What’s actually useful: - Seeing a “spam verdict” for each filter (pass/fail, with reasons) - Details on what triggered the filter (bad links, failed authentication, spammy words)
What’s not so useful: - Overanalyzing tiny warnings (some flags, like “low image-to-text ratio,” are almost unavoidable in B2B) - Worrying about consumer-focused spam filters (focus on the filters your audience actually uses—mainly Outlook, Gmail, and whatever big security gateways your clients run)
Step 5: Read the Results With a Skeptical Eye
Spam filter tests are helpful, but not gospel. Here’s how to make sense of what you see:
- Authentication fails (SPF, DKIM, DMARC): These are red alerts. Fix them ASAP—your IT or ESP support can help. Without these, you’re dead in the water.
- Blacklists: If your sending domain, IP, or a link in your email is on a blacklist, that’s a bad sign. Sometimes it’s an error, sometimes you really are listed. Litmus shows you the details.
- Spammy content: Words like “free,” “guarantee,” or “act now” might trigger some filters, but don’t obsess. In B2B, these aren’t as much of a problem unless you’re going over the top.
- Broken links or images: These look suspicious to filters. Fix them.
- Missing unsubscribe links: Not just a legal issue—spam filters look for this too.
Ignore: - Minor formatting warnings (most B2B recipients are on Outlook or Gmail, which handle code pretty well) - “Image-to-text” ratio warnings, unless you really are sending an all-image email (which you shouldn’t)
Step 6: Fix Only What Matters
Don’t try to get a perfect score on every spam filter—some are impossible to please, and your real audience doesn’t use all of them. Focus on:
- Passing authentication (SPF, DKIM, DMARC)
- Avoiding obvious blacklists
- Fixing broken links, placeholder text, or missing unsubscribe info
- Making sure your From name, subject, and reply-to look legit (no “noreply@” if you can avoid it)
If you’re failing Barracuda, Outlook, or Gmail spam filters, that’s worth digging into. If you’re failing obscure filters, don’t lose sleep.

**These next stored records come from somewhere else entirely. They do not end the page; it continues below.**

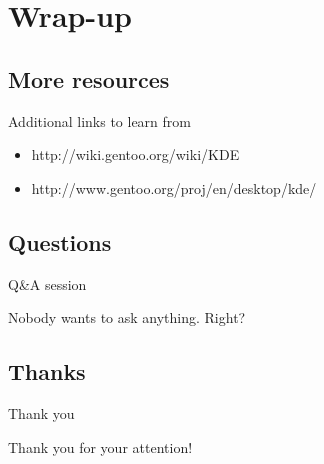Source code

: \documentclass{beamer}
\begin{document}
\section{Wrap-up}

\subsection{More resources}
\begin{frame}{Additional links to learn from}
	\begin{itemize}
		\item http://wiki.gentoo.org/wiki/KDE
		\item http://www.gentoo.org/proj/en/desktop/kde/
	\end{itemize}
\end{frame}

\subsection{Questions}
\begin{frame}{Q\&A session}
	\begin{center}Nobody wants to ask anything. Right?\end{center}
\end{frame}

\subsection{Thanks}
\begin{frame}{Thank you}
	\begin{center}Thank you for your attention!\end{center}
\end{frame}
\end{document}
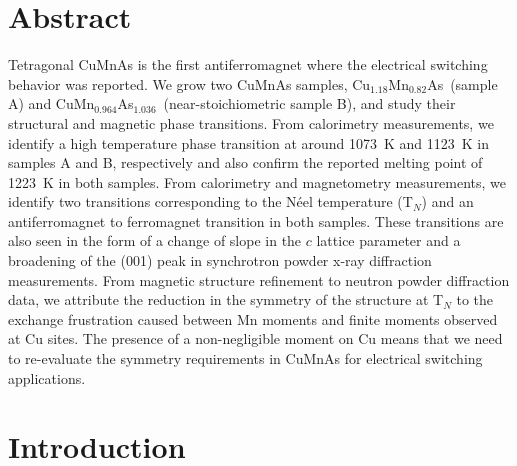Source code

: \documentclass[10pt,doublespacing,edeposit]{uiucthesis2020}
\newcommand*{\cuexcess}{Cu$_{1.18}$Mn$_{0.82}$As}
\newcommand*{\asexcess}{CuMn$_{0.964}$As$_{1.036}$}
\begin{document}
\begin{mainmatter}
\section{Abstract}
Tetragonal CuMnAs is the first antiferromagnet where the electrical switching behavior was reported. 
We grow two CuMnAs samples, \cuexcess\ (sample A) and \asexcess\ (near-stoichiometric sample B), and study their structural and magnetic phase transitions. From calorimetry measurements, we identify a high temperature phase transition at around 1073~K and 1123~K in samples A and B, respectively and also confirm the reported melting point of 1223~K in both samples. From calorimetry and magnetometry measurements, we identify two transitions corresponding to the N\'eel temperature (T$_N$) and an antiferromagnet to ferromagnet transition in both samples. These transitions are also seen in the form of a change of slope in the $c$ lattice parameter and a broadening of the (001) peak in synchrotron powder x-ray diffraction measurements. From magnetic structure refinement to neutron powder diffraction data, we attribute the reduction in the symmetry of the structure at T$_N$ to the exchange frustration caused between Mn moments and finite moments observed at Cu sites. The presence of a non-negligible moment on Cu means that we need to re-evaluate the symmetry requirements in CuMnAs for electrical switching applications.


\section{Introduction} 



\end{mainmatter}
\end{document}
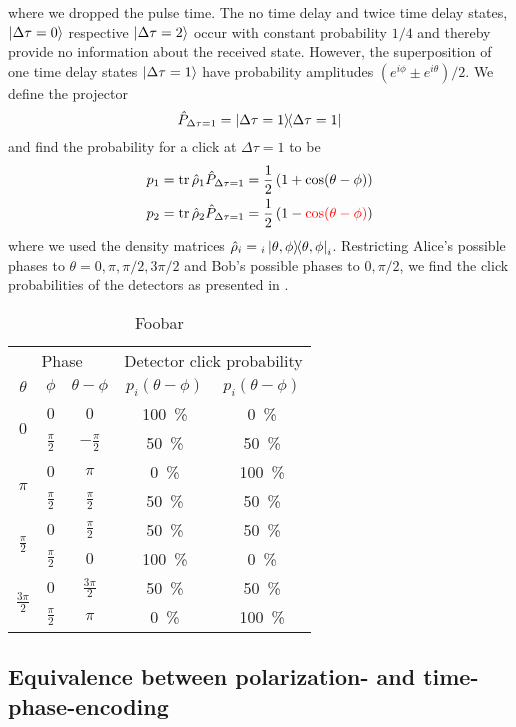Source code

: where we dropped the pulse time.
The no time delay and twice time delay states, $\ket{\Delta\tau=0}$ respective $\ket{\Delta\tau=2}$ occur with constant probability $1/4$ and thereby provide no information about the received state.
However, the superposition of one time delay states $\ket{\Delta\tau=1}$ have probability amplitudes $(e^{i\phi}\pm e^{i\theta})/2$.
We define the projector
\begin{equation}
	\hat{P}_{\Delta\tau=1}
	=
	\ketbra{\Delta\tau=1}
\end{equation}
and find the probability for a click at $\Delta\tau=1$ to be
\begin{align}
	p_1
	&=
	\trace{\hat\rho_1\hat{P}_{\Delta\tau=1}}
	=
	\frac{1}{2}
	\left(1+\cos(\theta-\phi)\right)
	\\
	p_2
	&=
	\trace{\hat\rho_2\hat{P}_{\Delta\tau=1}}
	=
	\frac{1}{2}
	\left(1-\textcolor{red}{\cos(\theta-\phi)}\right)
\end{align}
where we used the density matrices $\hat\rho_i={}_i\ketbra{\theta,\phi}_i$.
Restricting Alice's possible phases to $\theta=0,\pi,\pi/2,3\pi/2$ and Bob's possible phases to $0,\pi/2$, we find the click probabilities of the detectors as presented in .
\begin{table}[htb]
	\centering
	\begin{tabular}{ccccc}
		\toprule
		\multicolumn{3}{c}{Phase} & \multicolumn{2}{c}{Detector click probability} \\
		\cmidrule{1-3}
		\cmidrule{4-5}
		$\theta$ & $\phi$ & $\theta-\phi$ & $p_i(\theta-\phi)$ & $p_i(\theta-\phi)$ \\
		\midrule
		\multirow{2}{*}{$0$} & $0$ & $0$ & \SI{100}{\percent} & \SI{0}{\percent} \\
		& $\frac{\pi}{2}$ & $-\frac{\pi}{2}$ & \SI{50}{\percent} & \SI{50}{\percent} \\
		\cmidrule{1-3}
		\multirow{2}{*}{$\pi$} & $0$ & $\pi$ & \SI{0}{\percent} & \SI{100}{\percent} \\
		& $\frac{\pi}{2}$ & $\frac{\pi}{2}$ & \SI{50}{\percent} & \SI{50}{\percent} \\
		\cmidrule{1-3}
		\multirow{2}{*}{$\frac{\pi}{2}$} & $0$ & $\frac{\pi}{2}$ & \SI{50}{\percent} & \SI{50}{\percent} \\
		& $\frac{\pi}{2}$ & $0$ & \SI{100}{\percent} & \SI{0}{\percent} \\
		\cmidrule{1-3}
		\multirow{2}{*}{$\frac{3\pi}{2}$} & $0$ & $\frac{3\pi}{2}$ & \SI{50}{\percent} & \SI{50}{\percent} \\
		& $\frac{\pi}{2}$ & $\pi$ & \SI{0}{\percent} & \SI{100}{\percent} \\
		\bottomrule
	\end{tabular}
	\caption{Foobar}\label{tab:tp_bb84_probabilities}
\end{table}

\subsection{Equivalence between polarization- and time-phase-encoding}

Quick fixes: - Swap out flagged links for clean ones (especially if using link shorteners) - Remove spammy language in subject lines (but keep it natural—no need to sound like a robot) - Make sure your HTML is clean and not full of ancient code
Step 7: Test With Real Seed Lists (If You’re Paranoid)
Litmus spam testing is good, but nothing beats sending a test to real inboxes. Create a “seed list” of test accounts at the major providers your clients use (Gmail, Outlook, Yahoo, corporate domains if you can). Send your campaign to these accounts and see where it lands.
Pro tip: Sometimes a message passes all the Litmus tests but still gets clipped, flagged, or lands in “Other” tabs. A seed list lets you see the real-world outcome.
Step 8: Keep an Eye on Deliverability Over Time
Spam testing is not a “set it and forget it” thing. Filters change, your reputation shifts, and what passes today might fail next month. Keep an eye on:
- Open rates (a sudden drop can mean deliverability issues)
- Bounces and spam complaints
- Feedback from sales or clients (“Hey, your email went to my junk folder”)
Make spam testing a regular part of your process, not a one-off fix.
What to Ignore (and What Not to Buy)
Some marketers get caught up in “deliverability hacks” or buy into every new tool that promises perfect inboxing. Here’s what to skip:
- “Guaranteed inbox placement” services: No one can guarantee this, not even Litmus.
- Overly complex deliverability tools: If you’re already using Litmus and your ESP’s built-in tools, you’re covered for 95% of cases.
- Obsessing over minor warnings: Focus on the big stuff that actually impacts B2B delivery.
Save your money and energy for things that actually move the needle.
Summary: Keep It Simple and Iterate
Don’t overthink it. Use Litmus to catch the obvious issues, double-check with real inboxes when it matters, and focus on sending emails people actually want. Make small tweaks, watch your results, and remember—no tool will fix a bad list or boring content.
Spam testing with Litmus isn’t glamorous, but it beats guessing. Keep your process lean, fix what matters, and hit send with confidence.